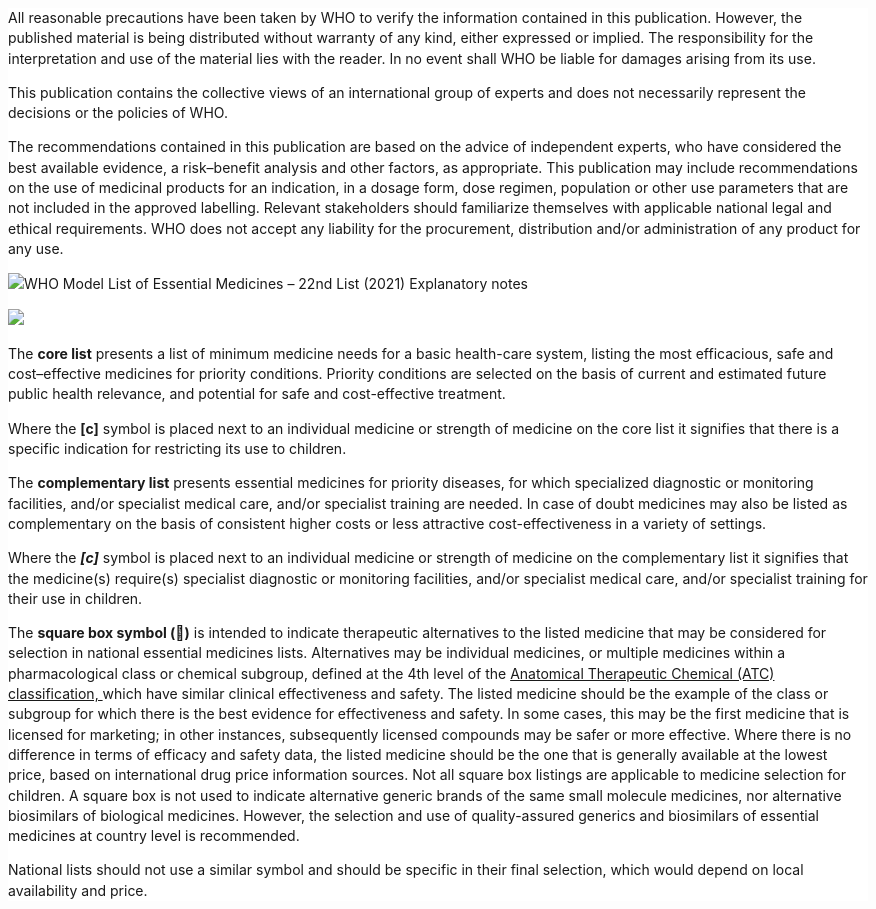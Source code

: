 All reasonable precautions have been taken by WHO to verify the information contained in this publication. However, the published material is being distributed without warranty of any kind, either expressed or implied. The responsibility for the interpretation and use of the material lies with the reader. In no event shall WHO be liable for damages arising from its use.

This publication contains the collective views of an international group of experts and does not necessarily represent the decisions or the policies of WHO.

The recommendations contained in this publication are based on the advice of independent experts, who have considered the best available evidence, a risk–benefit analysis and other factors, as appropriate. This publication may include recommendations on the use of medicinal products for an indication, in a dosage form, dose regimen, population or other use parameters that are not included in the approved labelling. Relevant stakeholders should familiarize themselves with applicable national legal and ethical requirements. WHO does not accept any liability for the procurement, distribution and/or administration of any product for any use.

![](../.gitbook/assets/1)WHO Model List of Essential Medicines – 22nd List (2021) Explanatory notes

![](../.gitbook/assets/2)

The **core list** presents a list of minimum medicine needs for a basic health-care system, listing the most efficacious, safe and cost–effective medicines for priority conditions. Priority conditions are selected on the basis of current and estimated future public health relevance, and potential for safe and cost-effective treatment.

Where the **\[c]** symbol is placed next to an individual medicine or strength of medicine on the core list it signifies that there is a specific indication for restricting its use to children.

The **complementary list** presents essential medicines for priority diseases, for which specialized diagnostic or monitoring facilities, and/or specialist medical care, and/or specialist training are needed. In case of doubt medicines may also be listed as complementary on the basis of consistent higher costs or less attractive cost-effectiveness in a variety of settings.

Where the _**\[c]**_ symbol is placed next to an individual medicine or strength of medicine on the complementary list it signifies that the medicine(s) require(s) specialist diagnostic or monitoring facilities, and/or specialist medical care, and/or specialist training for their use in children.

The **square box symbol ()** is intended to indicate therapeutic alternatives to the listed medicine that may be considered for selection in national essential medicines lists. Alternatives may be individual medicines, or multiple medicines within a pharmacological class or chemical subgroup, defined at the 4th level of the [Anatomical Therapeutic Chemical (ATC) classification, ](https://www.whocc.no/atc\_ddd\_index/)which have similar clinical effectiveness and safety. The listed medicine should be the example of the class or subgroup for which there is the best evidence for effectiveness and safety. In some cases, this may be the first medicine that is licensed for marketing; in other instances, subsequently licensed compounds may be safer or more effective. Where there is no difference in terms of efficacy and safety data, the listed medicine should be the one that is generally available at the lowest price, based on international drug price information sources. Not all square box listings are applicable to medicine selection for children. A square box is not used to indicate alternative generic brands of the same small molecule medicines, nor alternative biosimilars of biological medicines. However, the selection and use of quality-assured generics and biosimilars of essential medicines at country level is recommended.

National lists should not use a similar symbol and should be specific in their final selection, which would depend on local availability and price.

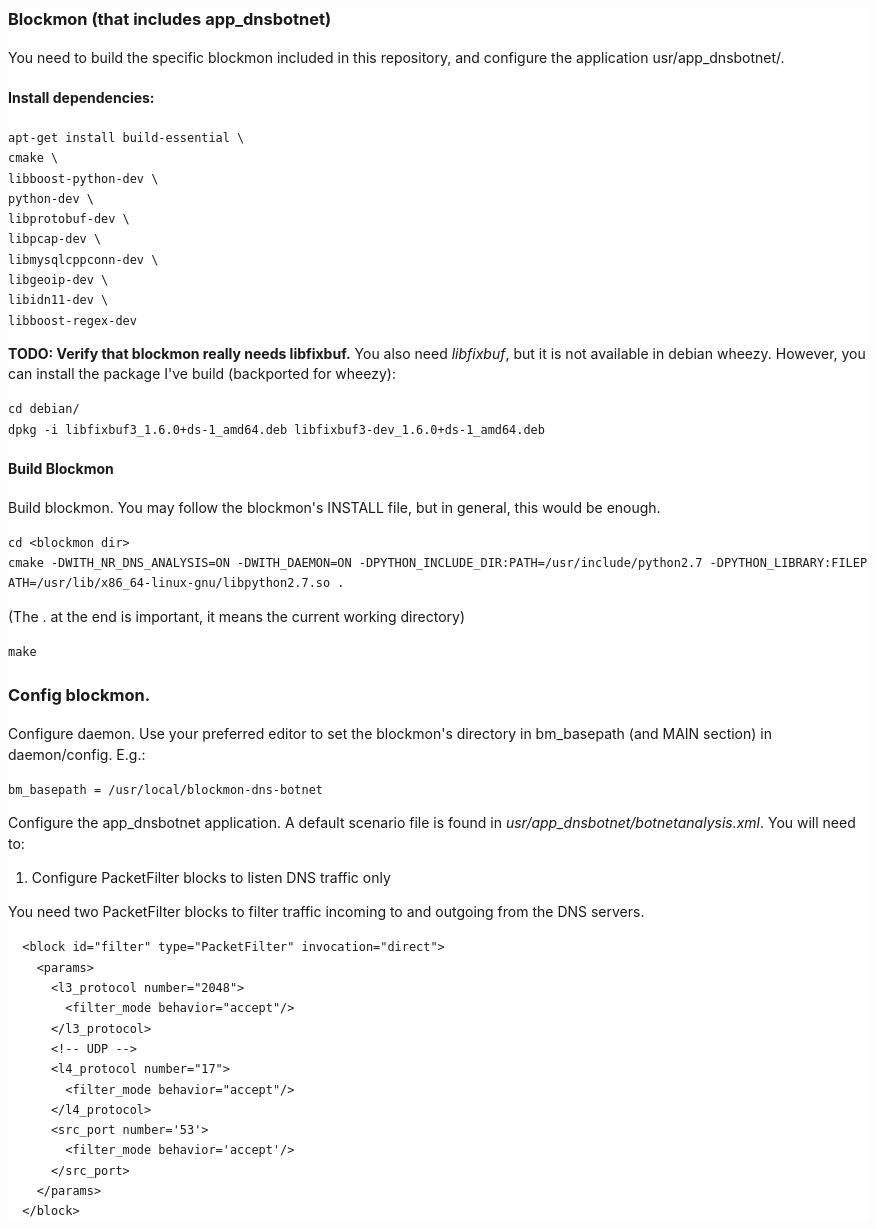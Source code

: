 ### Blockmon (that includes app_dnsbotnet)

You need to build the specific blockmon included in this repository, and
configure the application usr/app_dnsbotnet/. 

#### Install dependencies:

    apt-get install build-essential \
    cmake \
    libboost-python-dev \
    python-dev \
    libprotobuf-dev \
    libpcap-dev \
    libmysqlcppconn-dev \
    libgeoip-dev \
    libidn11-dev \
    libboost-regex-dev 

**TODO: Verify that blockmon really needs libfixbuf.** You also need
*libfixbuf*, but it is not available in debian wheezy. However, you can install
the package I've build (backported for wheezy):

    cd debian/
    dpkg -i libfixbuf3_1.6.0+ds-1_amd64.deb libfixbuf3-dev_1.6.0+ds-1_amd64.deb

#### Build Blockmon

Build blockmon. You may follow the blockmon's INSTALL file, but in general, this would be enough.

    cd <blockmon dir>
    cmake -DWITH_NR_DNS_ANALYSIS=ON -DWITH_DAEMON=ON -DPYTHON_INCLUDE_DIR:PATH=/usr/include/python2.7 -DPYTHON_LIBRARY:FILEPATH=/usr/lib/x86_64-linux-gnu/libpython2.7.so .

(The . at the end is important, it means the current working directory)

    make

### Config blockmon.

Configure daemon. Use your preferred editor to set the blockmon's directory in bm_basepath (and MAIN section) in daemon/config. E.g.:

    bm_basepath = /usr/local/blockmon-dns-botnet

Configure the app_dnsbotnet application. A default scenario file is found in *usr/app_dnsbotnet/botnetanalysis.xml*. You will need to:

1. Configure PacketFilter blocks to listen DNS traffic only

You need two PacketFilter blocks to filter traffic incoming to and outgoing from
the DNS servers.

      <block id="filter" type="PacketFilter" invocation="direct"> 
        <params>
          <l3_protocol number="2048">
            <filter_mode behavior="accept"/>
          </l3_protocol>
          <!-- UDP -->
          <l4_protocol number="17">
            <filter_mode behavior="accept"/>
          </l4_protocol>
          <src_port number='53'>
            <filter_mode behavior='accept'/>
          </src_port>
        </params>
      </block>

• [What to work on] Reading through the records above, report each line in which the string "gitbook" is found.

• [Exercise response]
![](../.gitbook/assets/1)WHO Model List of Essential Medicines – 22nd List (2021) Explanatory notes
![](../.gitbook/assets/2)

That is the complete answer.